- What the task asks
Your answer should reproduce every line of the material in which the word "Forces" occurs.

- The records
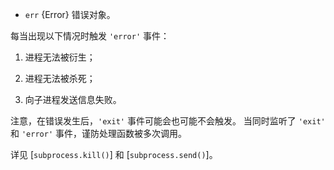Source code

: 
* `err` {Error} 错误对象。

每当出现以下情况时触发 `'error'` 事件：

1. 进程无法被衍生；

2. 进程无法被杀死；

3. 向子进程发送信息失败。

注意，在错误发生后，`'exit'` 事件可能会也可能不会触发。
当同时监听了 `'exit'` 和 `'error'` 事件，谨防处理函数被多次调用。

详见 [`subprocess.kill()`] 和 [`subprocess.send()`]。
* * *
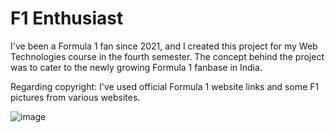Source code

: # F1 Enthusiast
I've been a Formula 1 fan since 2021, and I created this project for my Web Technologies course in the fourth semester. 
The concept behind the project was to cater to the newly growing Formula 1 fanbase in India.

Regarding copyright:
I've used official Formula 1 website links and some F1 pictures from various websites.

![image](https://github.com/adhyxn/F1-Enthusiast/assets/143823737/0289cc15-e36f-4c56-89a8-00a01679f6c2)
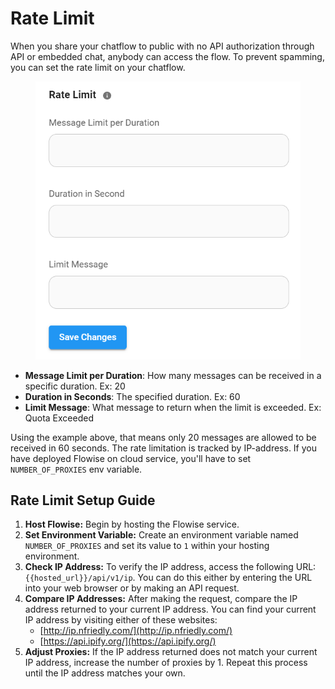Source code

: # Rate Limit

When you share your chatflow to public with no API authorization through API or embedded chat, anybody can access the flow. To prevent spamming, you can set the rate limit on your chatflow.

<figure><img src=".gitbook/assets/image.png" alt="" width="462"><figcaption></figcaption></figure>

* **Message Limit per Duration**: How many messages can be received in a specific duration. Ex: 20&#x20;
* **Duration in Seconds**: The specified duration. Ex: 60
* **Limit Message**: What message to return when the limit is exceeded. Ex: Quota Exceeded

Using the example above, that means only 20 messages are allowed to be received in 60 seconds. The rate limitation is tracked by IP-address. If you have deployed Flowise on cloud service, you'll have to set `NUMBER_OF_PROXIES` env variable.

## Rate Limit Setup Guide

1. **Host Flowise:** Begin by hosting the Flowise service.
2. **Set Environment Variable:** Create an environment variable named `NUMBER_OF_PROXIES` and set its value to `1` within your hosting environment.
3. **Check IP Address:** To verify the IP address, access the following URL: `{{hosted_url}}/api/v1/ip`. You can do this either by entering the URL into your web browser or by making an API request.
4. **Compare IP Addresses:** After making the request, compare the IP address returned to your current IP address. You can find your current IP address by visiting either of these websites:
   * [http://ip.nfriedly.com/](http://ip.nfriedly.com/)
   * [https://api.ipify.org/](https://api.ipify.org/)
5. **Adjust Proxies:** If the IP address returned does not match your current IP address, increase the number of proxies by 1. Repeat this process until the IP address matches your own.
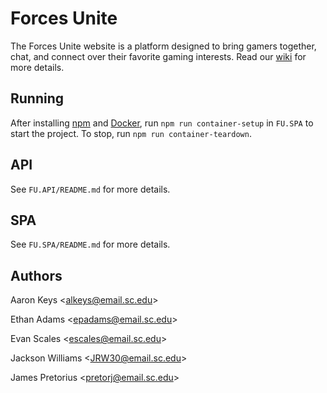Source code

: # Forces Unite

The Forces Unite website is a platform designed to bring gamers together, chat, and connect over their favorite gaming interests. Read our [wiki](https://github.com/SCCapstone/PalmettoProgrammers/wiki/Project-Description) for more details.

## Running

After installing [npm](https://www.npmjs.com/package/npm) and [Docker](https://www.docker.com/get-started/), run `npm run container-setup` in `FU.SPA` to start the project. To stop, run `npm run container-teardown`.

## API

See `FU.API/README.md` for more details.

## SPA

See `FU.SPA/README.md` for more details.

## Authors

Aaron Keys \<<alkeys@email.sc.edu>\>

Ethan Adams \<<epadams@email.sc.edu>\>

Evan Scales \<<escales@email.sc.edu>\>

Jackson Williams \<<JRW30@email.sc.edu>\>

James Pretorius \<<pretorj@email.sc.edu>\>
--
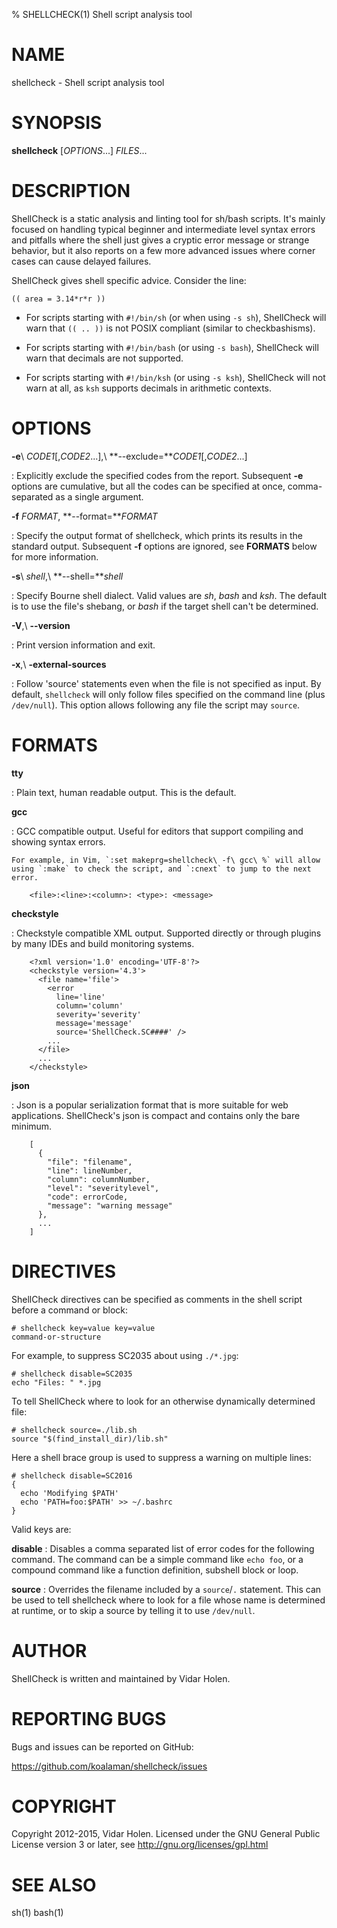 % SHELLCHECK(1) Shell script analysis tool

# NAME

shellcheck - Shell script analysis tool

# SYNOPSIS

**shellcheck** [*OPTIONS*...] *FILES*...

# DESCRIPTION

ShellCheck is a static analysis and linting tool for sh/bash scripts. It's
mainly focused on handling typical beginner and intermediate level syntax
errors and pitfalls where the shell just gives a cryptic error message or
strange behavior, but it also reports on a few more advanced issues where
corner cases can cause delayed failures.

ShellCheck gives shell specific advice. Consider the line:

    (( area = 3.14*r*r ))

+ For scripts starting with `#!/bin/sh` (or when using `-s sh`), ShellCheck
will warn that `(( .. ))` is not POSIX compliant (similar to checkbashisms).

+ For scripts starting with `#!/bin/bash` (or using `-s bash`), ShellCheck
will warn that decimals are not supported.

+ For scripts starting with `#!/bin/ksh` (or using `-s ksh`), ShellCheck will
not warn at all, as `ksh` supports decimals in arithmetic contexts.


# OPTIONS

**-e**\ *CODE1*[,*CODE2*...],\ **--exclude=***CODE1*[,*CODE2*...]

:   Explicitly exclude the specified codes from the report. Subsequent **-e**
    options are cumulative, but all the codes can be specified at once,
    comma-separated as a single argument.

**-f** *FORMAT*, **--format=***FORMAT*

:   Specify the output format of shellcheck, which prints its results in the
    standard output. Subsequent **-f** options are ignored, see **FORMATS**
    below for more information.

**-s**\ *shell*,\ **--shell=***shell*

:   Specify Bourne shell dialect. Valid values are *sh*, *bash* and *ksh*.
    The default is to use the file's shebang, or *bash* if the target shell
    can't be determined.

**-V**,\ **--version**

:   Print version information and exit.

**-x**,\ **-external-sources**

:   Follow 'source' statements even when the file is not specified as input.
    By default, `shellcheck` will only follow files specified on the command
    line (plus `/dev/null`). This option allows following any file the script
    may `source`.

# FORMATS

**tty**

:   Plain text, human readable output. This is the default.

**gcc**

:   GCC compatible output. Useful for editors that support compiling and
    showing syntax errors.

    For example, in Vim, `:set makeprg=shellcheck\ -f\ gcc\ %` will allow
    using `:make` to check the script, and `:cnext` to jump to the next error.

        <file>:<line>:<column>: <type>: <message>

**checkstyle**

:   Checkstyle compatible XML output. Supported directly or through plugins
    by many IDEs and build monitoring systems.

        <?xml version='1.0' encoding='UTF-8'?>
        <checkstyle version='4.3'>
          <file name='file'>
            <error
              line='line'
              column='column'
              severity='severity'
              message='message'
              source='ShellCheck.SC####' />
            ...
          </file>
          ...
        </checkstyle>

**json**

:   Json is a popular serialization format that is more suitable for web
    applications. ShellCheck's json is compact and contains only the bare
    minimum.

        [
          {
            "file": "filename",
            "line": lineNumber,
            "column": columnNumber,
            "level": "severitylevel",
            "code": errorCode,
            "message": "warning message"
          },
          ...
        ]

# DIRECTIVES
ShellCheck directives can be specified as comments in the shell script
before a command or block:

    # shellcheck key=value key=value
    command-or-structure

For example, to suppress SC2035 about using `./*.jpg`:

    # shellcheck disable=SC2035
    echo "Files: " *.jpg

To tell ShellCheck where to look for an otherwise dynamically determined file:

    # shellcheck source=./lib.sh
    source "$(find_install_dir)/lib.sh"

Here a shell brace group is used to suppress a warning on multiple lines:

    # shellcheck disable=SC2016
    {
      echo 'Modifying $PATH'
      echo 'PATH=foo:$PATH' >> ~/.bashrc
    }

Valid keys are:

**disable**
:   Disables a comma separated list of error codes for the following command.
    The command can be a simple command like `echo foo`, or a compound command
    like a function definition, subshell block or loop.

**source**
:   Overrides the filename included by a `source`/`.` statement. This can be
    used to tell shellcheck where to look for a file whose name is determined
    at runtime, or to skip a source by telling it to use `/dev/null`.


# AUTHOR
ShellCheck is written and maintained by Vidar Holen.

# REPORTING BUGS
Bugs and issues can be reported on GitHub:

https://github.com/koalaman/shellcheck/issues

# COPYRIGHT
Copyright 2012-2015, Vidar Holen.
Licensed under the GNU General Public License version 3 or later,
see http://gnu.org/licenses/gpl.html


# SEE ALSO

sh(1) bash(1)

- Your response
: # Forces Unite
The Forces Unite website is a platform designed to bring gamers together, chat, and connect over their favorite gaming interests. Read our [wiki](https://github.com/SCCapstone/PalmettoProgrammers/wiki/Project-Description) for more details.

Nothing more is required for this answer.